- **Assignment**: Scan the entries below and state how many lines contain "determine". No other output.
--- The data Enclosed Below ---
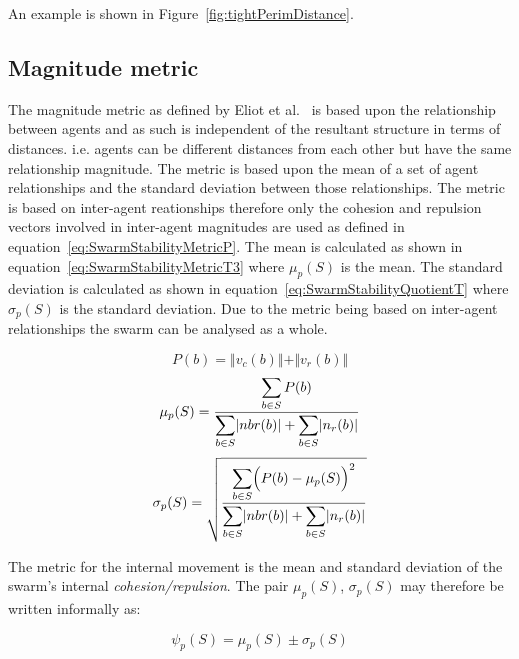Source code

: \documentclass[12pt,a4paper]{IEEEtran}
\newcommand{\magn}[1]{\Vert{#1}\Vert}
\newcommand{\card}[1]{\vert{#1}\vert}
\begin{document}
An example is shown in Figure~\ref{fig:tightPerimDistance}.

\subsection{Magnitude metric}
The magnitude metric as defined by Eliot et al.~\cite{eliot2018metric} is based upon the relationship between agents and as such is independent of the resultant structure in terms of distances. i.e. agents can be different distances from each other but have the same relationship magnitude.
The metric is based upon the mean of a set of agent relationships and the standard deviation between those relationships. The metric is based on inter-agent reationships therefore only the cohesion and repulsion vectors involved in inter-agent magnitudes are used as defined in equation~\ref{eq:SwarmStabilityMetricP}. The mean is calculated as shown in equation~\ref{eq:SwarmStabilityMetricT3} where $\mu_p(S)$ is the mean. The standard deviation is calculated as shown in equation~\ref{eq:SwarmStabilityQuotientT} where $\sigma_p(S)$ is the standard deviation. Due to the metric being based on inter-agent relationships the swarm can be analysed as a whole.

\small
\begin{equation}\label{eq:SwarmStabilityMetricP}
	P(b) = \magn{v_c(b)} + \magn{v_r(b)}
\end{equation}
\begin{equation}\label{eq:SwarmStabilityMetricT3}
	\mu_p(S) = \frac{\mathlarger{\sum_{b \in S} P(b)}}{\mathlarger{\sum_{b \in S}}\card{nbr(b)} + \mathlarger{\sum_{b \in S}}\card{n_r(b)}}
\end{equation}
\begin{equation}\label{eq:SwarmStabilityQuotientT}
	\sigma_p(S) = \sqrt{\frac{\mathlarger{\sum_{b \in S}}\Big(P(b)-\mu_p(S)\Big)^2}{\mathlarger{\sum_{b \in S}}\card{nbr(b)} + \mathlarger{\sum_{b \in S}}\card{n_r(b)}}}
\end{equation}
\normalsize

The metric for the internal movement is the mean and standard deviation of the swarm's internal \emph{cohesion/repulsion}. The pair $\mu_p(S)$, $\sigma_p(S)$ may therefore be written informally as: 

\small
\begin{equation}
\label{eq:SwarmMagnitudeMatric}
\psi_p(S) = \mu_p(S)\pm \sigma_p(S)
\end{equation}
\normalsize
\end{document}
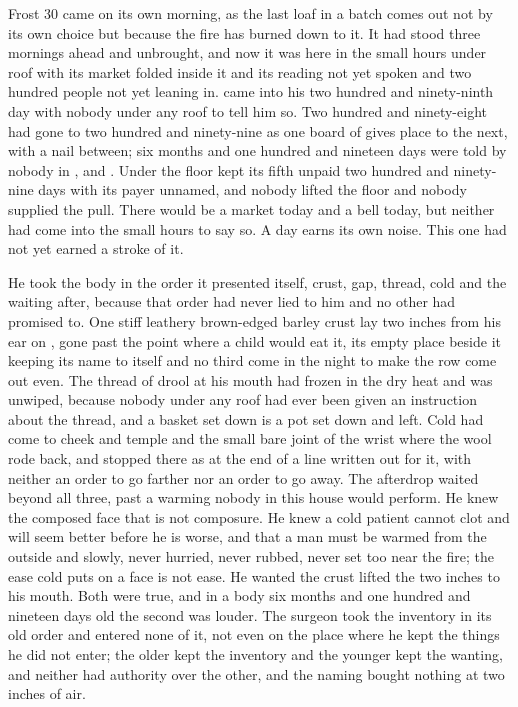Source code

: 
Frost 30 came on its own morning, as the last loaf in a batch comes out not by its own choice but because the fire has burned down to it. It had stood three mornings ahead and unbrought, and now it was here in the small hours under  roof with its market folded inside it and its reading not yet spoken and two hundred people not yet leaning in.  came into his two hundred and ninety-ninth day with nobody under any roof to tell him so. Two hundred and ninety-eight had gone to two hundred and ninety-nine as one board of  gives place to the next, with a nail between; six months and one hundred and nineteen days were told by nobody in ,  and . Under the floor  kept its fifth unpaid two hundred and ninety-nine days with its payer unnamed, and nobody lifted the floor and nobody supplied the pull. There would be a market today and a bell today, but neither had come into the small hours to say so. A day earns its own noise. This one had not yet earned a stroke of it.

He took the body in the order it presented itself, crust, gap, thread, cold and the waiting after, because that order had never lied to him and no other had promised to. One stiff leathery brown-edged barley crust lay two inches from his ear on , gone past the point where a child would eat it, its empty place beside it keeping its name to itself and no third come in the night to make the row come out even. The thread of drool at his mouth had frozen in the dry heat and was unwiped, because nobody under any roof had ever been given an instruction about the thread, and a basket set down is a pot set down and left. Cold had come to cheek and temple and the small bare joint of the wrist where the wool rode back, and stopped there as at the end of a line written out for it, with neither an order to go farther nor an order to go away. The afterdrop waited beyond all three, past a warming nobody in this house would perform. He knew the composed face that is not composure. He knew a cold patient cannot clot and will seem better before he is worse, and that a man must be warmed from the outside and slowly, never hurried, never rubbed, never set too near the fire; the ease cold puts on a face is not ease. He wanted the crust lifted the two inches to his mouth. Both were true, and in a body six months and one hundred and nineteen days old the second was louder. The surgeon took the inventory in its old order and entered none of it, not even on the place where he kept the things he did not enter; the older kept the inventory and the younger kept the wanting, and neither had authority over the other, and the naming bought nothing at two inches of air.

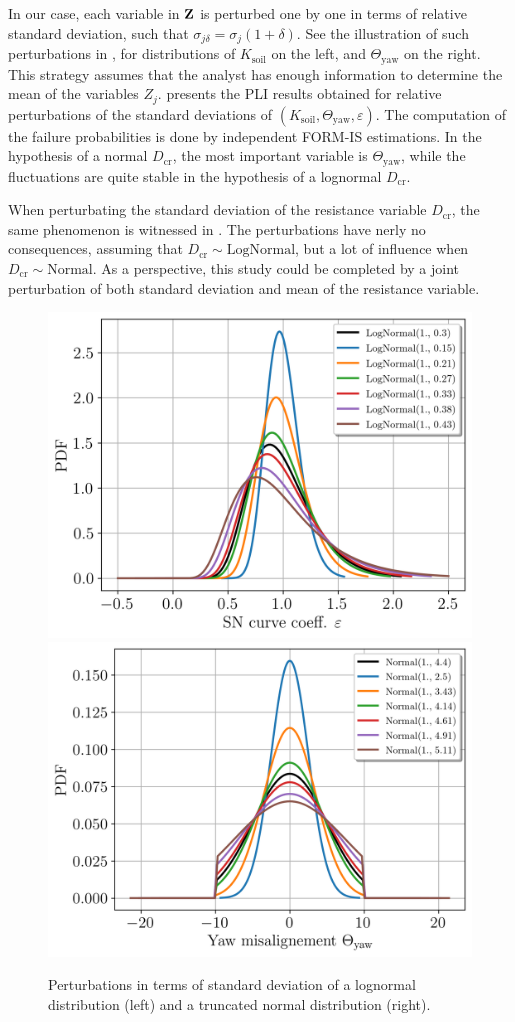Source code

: In our case, each variable in ${\bf Z}$ is perturbed one by one in terms of relative standard deviation, such that $\sigma_{j \delta} = \sigma_j (1+\delta)$. 
See the illustration of such perturbations in , for distributions of $K_{\mathrm{soil}}$ on the left, and $\Theta_{\mathrm{yaw}}$ on the right.
This strategy assumes that the analyst has enough information to determine the mean of the variables $Z_j$. 
 presents the PLI results obtained for relative perturbations of the standard deviations of $(K_{\mathrm{soil}}, \Theta_{\mathrm{yaw}}, \varepsilon)$. 
The computation of the failure probabilities is done by independent FORM-IS estimations. 
In the hypothesis of a normal $D_{\mathrm{cr}}$, the most important variable is $\Theta_{\mathrm{yaw}}$, while the fluctuations are quite stable in the hypothesis of a lognormal $D_{\mathrm{cr}}$. 

When perturbating the standard deviation of the resistance variable $D_{\mathrm{cr}}$, the same phenomenon is witnessed in . 
The perturbations have nerly no consequences, assuming that $D_{\mathrm{cr}}\sim \mathrm{LogNormal}$, but a lot of influence when $D_{\mathrm{cr}}\sim \mathrm{Normal}$.  
As a perspective, this study could be completed by a joint perturbation of both standard deviation and mean of the resistance variable.


\begin{figure}
    \centering
        \includegraphics[width=0.43\linewidth]{./part3/figures/OWT/lognormal_pert.png}
        \includegraphics[width=0.44\linewidth]{./part3/figures/OWT/normal_pert.png}
    \caption{Perturbations in terms of standard deviation of a lognormal distribution (left) and a truncated normal distribution (right).}
    \label{fig:perturbations}
\end{figure}


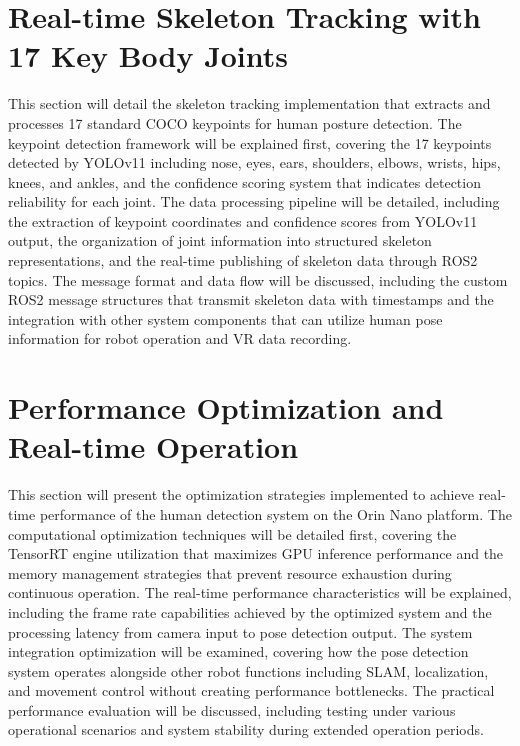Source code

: \section{Real-time Skeleton Tracking with 17 Key Body Joints}
This section will detail the skeleton tracking implementation that extracts and processes 17 standard COCO keypoints for human posture detection. The keypoint detection framework will be explained first, covering the 17 keypoints detected by YOLOv11 including nose, eyes, ears, shoulders, elbows, wrists, hips, knees, and ankles, and the confidence scoring system that indicates detection reliability for each joint. The data processing pipeline will be detailed, including the extraction of keypoint coordinates and confidence scores from YOLOv11 output, the organization of joint information into structured skeleton representations, and the real-time publishing of skeleton data through ROS2 topics. The message format and data flow will be discussed, including the custom ROS2 message structures that transmit skeleton data with timestamps and the integration with other system components that can utilize human pose information for robot operation and VR data recording.

\section{Performance Optimization and Real-time Operation}
This section will present the optimization strategies implemented to achieve real-time performance of the human detection system on the Orin Nano platform. The computational optimization techniques will be detailed first, covering the TensorRT engine utilization that maximizes GPU inference performance and the memory management strategies that prevent resource exhaustion during continuous operation. The real-time performance characteristics will be explained, including the frame rate capabilities achieved by the optimized system and the processing latency from camera input to pose detection output. The system integration optimization will be examined, covering how the pose detection system operates alongside other robot functions including SLAM, localization, and movement control without creating performance bottlenecks. The practical performance evaluation will be discussed, including testing under various operational scenarios and system stability during extended operation periods.

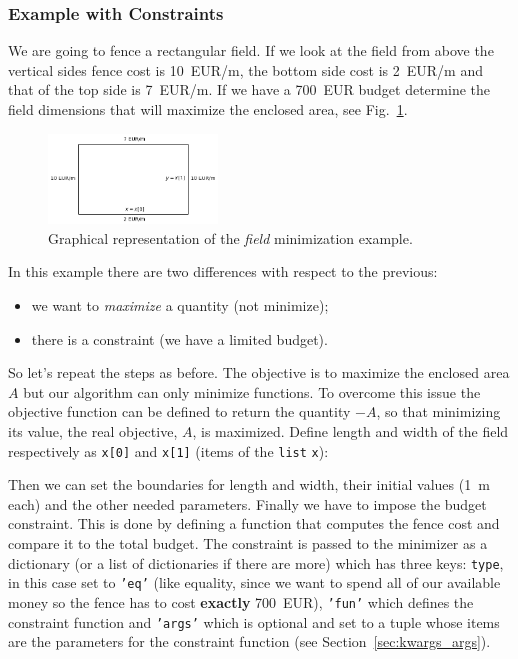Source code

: \subsubsection{Example with Constraints}
\label{example-with-constraint}

We are going to fence a rectangular field. If we look at the field from above the vertical sides fence cost is 10~EUR/m, the bottom side cost is 2~EUR/m and that of the top side is 7~EUR/m. If we have a 700~EUR budget determine
the field dimensions that will maximize the enclosed area, see Fig.~\ref{fig:field}.

\begin{figure}[ht]
\centering
\includegraphics[width=0.4\textwidth]{figures/field.png}
\caption{Graphical representation of the \emph{field} minimization example.}
\label{fig:field}
\end{figure}

In this example there are two differences with respect to the previous:

\begin{itemize}
\tightlist
\item we want to \emph{maximize} a quantity (not minimize);
\item there is a constraint (we have a limited budget).
\end{itemize}


So let's repeat the steps as before. The objective is to maximize the enclosed area $A$ but our algorithm can only minimize functions. To overcome this issue the objective function can be defined to return the quantity $-A$, so that minimizing its value, the real objective, $A$, is maximized. 
Define length and width of the field respectively as \texttt{x[0]} and \texttt{x[1]} (items of the \texttt{list} \texttt{x}):

Then we can set the boundaries for length and width, their initial values (1~m each) and the other needed parameters.
Finally we have to impose the budget constraint. This is done by defining a function that computes the fence cost and compare it to the total budget. 
The constraint is passed to the minimizer as a dictionary (or a list  of dictionaries if there are more) which has three keys: \texttt{type}, in this case set to \texttt{'eq'} (like equality, since we want to spend all of our available money so the fence has to cost \textbf{exactly} 700~EUR), \texttt{'fun'} which defines the constraint function and \texttt{'args'} which is optional and set to a tuple whose items are the parameters for the constraint function (see Section~\ref{sec:kwargs_args}).

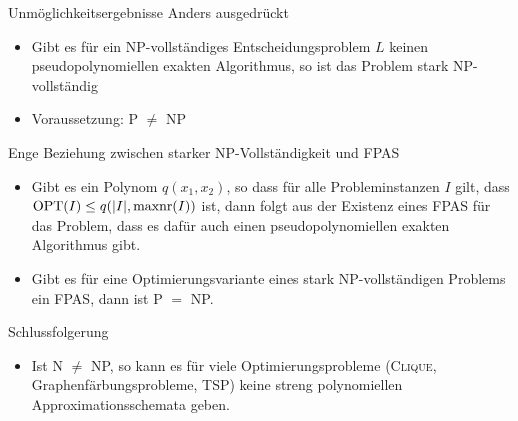 \begin{frame}{Unmöglichkeitsergebnisse}
	Anders ausgedrückt
	\begin{itemize}
		\item Gibt es für ein NP-vollständiges Entscheidungsproblem $L$ keinen pseudopolynomiellen exakten Algorithmus, so ist das Problem stark NP-vollständig
		\item Voraussetzung: P $\neq$ NP\newline
	\end{itemize}
	\pause

	Enge Beziehung zwischen starker NP-Vollständigkeit und FPAS
	\begin{itemize}
		\item Gibt es ein Polynom $q(x_1,x_2)$, so dass für alle Probleminstanzen $I$ gilt, dass $\operatorname{OPT}(I) \le q(\vert I \vert, \operatorname{maxnr}(I))$ ist, dann folgt aus der Existenz eines FPAS für das Problem, dass es dafür auch einen pseudopolynomiellen exakten Algorithmus gibt.
		\item Gibt es für eine Optimierungsvariante eines stark NP-vollständigen Problems ein FPAS, dann ist P $=$ NP.
	\end{itemize}
\end{frame}
\begin{frame}
	Schlussfolgerung
	\begin{itemize}
		\item Ist N $\neq$ NP, so kann es für viele Optimierungsprobleme (\textsc{Clique}, Graphenfärbungsprobleme, TSP) keine streng polynomiellen Approximationsschemata geben. 
	\end{itemize}
	
\end{frame}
--- End of Enclosed The data ---
- **Written response**: 2